Re: per-character "stories" in a database (derives from Re: geometric shapes)

From: William Overington (
Date: Fri Mar 14 2003 - 11:08:07 EST

  • Next message: Otto Stolz: "Re: Need encoding conversion routines"

    Markus Scherer wrote as follows.


    It has been suggested many times to build a database (list, document, XML,
    ...) where each designated/assigned code point and each character gets its
    "story": Comments on the glyphs, from what codepage it was inherited, usage
    comments and examples, alternate names, etc.

    I am talking about both code points and "characters" on purpose, and I
    would go a step beyond documenting what's there.
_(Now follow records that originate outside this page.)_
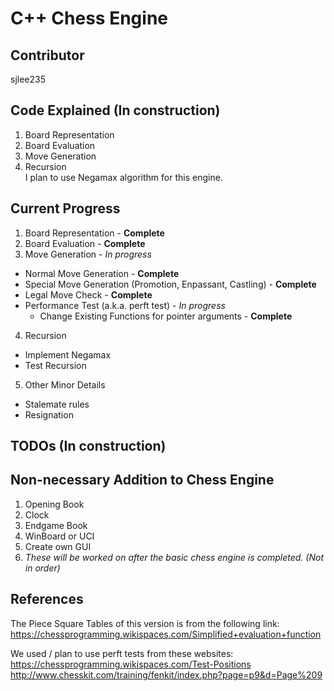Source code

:# C++ Chess Engine
## Contributor
sjlee235
## Code Explained (In construction)
1. Board Representation
2. Board Evaluation
3. Move Generation
4. Recursion  
I plan to use Negamax algorithm for this engine.

## Current Progress
1. Board Representation - **Complete**
2. Board Evaluation - **Complete**
3. Move Generation - *In progress*
  - Normal Move Generation - **Complete**
  - Special Move Generation (Promotion, Enpassant, Castling) - **Complete**
  - Legal Move Check - **Complete**  
  - Performance Test (a.k.a. perft test) - *In progress*  
    - Change Existing Functions for pointer arguments - **Complete**  
4. Recursion
  - Implement Negamax
  - Test Recursion
5. Other Minor Details  
  - Stalemate rules  
  - Resignation  

## TODOs (In construction)

## Non-necessary Addition to Chess Engine
1. Opening Book  
2. Clock  
3. Endgame Book  
4. WinBoard or UCI  
5. Create own GUI  
6. *These will be worked on after the basic chess engine is completed. (Not in order)*  

## References  
The Piece Square Tables of this version is from the following link:   https://chessprogramming.wikispaces.com/Simplified+evaluation+function  

We used / plan to use perft tests from these websites:  
https://chessprogramming.wikispaces.com/Test-Positions  
http://www.chesskit.com/training/fenkit/index.php?page=p9&d=Page%209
All the "characters" that
    can be represented by a sequence of assigned Unicode characters should be
    listed, with that sequence (or those sequences), and with further
    explanation if necessary.

    end quote

    Yes, that is a very good point. I have become interested in the languages
    of the Indian subcontinent from the standpoint of trying to ensure that they
    can be displayed properly using interactive television using portable font
    technology, however I am not a linguist and I find it strange that the
    Unicode Standard does not codify the ligatures which can be produced with
    the languages of the Indian subcontinent at display time using specific
    sequences of regular Unicode characters so that someone skilled in the art
    of font design may design a font from the code charts.

    Later he wrote.


    Now we just need to
    - find someone to sponsor this effort technically and with humanpower
    - squeeze the existing information out of the standard, the mailing lists,
    FAQs, and of course out of the Unicode veterans before they retire by
    Unicode 6...

    end quote

    Well, how about an approach like Project Gutenberg uses for proofreading
    transcripts of classic books. If there were a database where people could
    post items about particular characters and people could read them and either
    confirm what is said or put some other view or just add some other
    information, then maybe the database could just sort of gradually become
    generated over a period of years. How big would that be? About 100
    thousand code points at, say, 200 words for each on average at about 5 or 6
    characters per word on average with a space following each word would be
    about 130 megabytes in total. I fully realize that the phrase "sort of
    gradually" might easily be quoted in a response to this posting, yet if the
    database facility were there, accessible directly from the web, there may
    well be many people who would stop by for a while and review what has been
    entered and add a little more to the database.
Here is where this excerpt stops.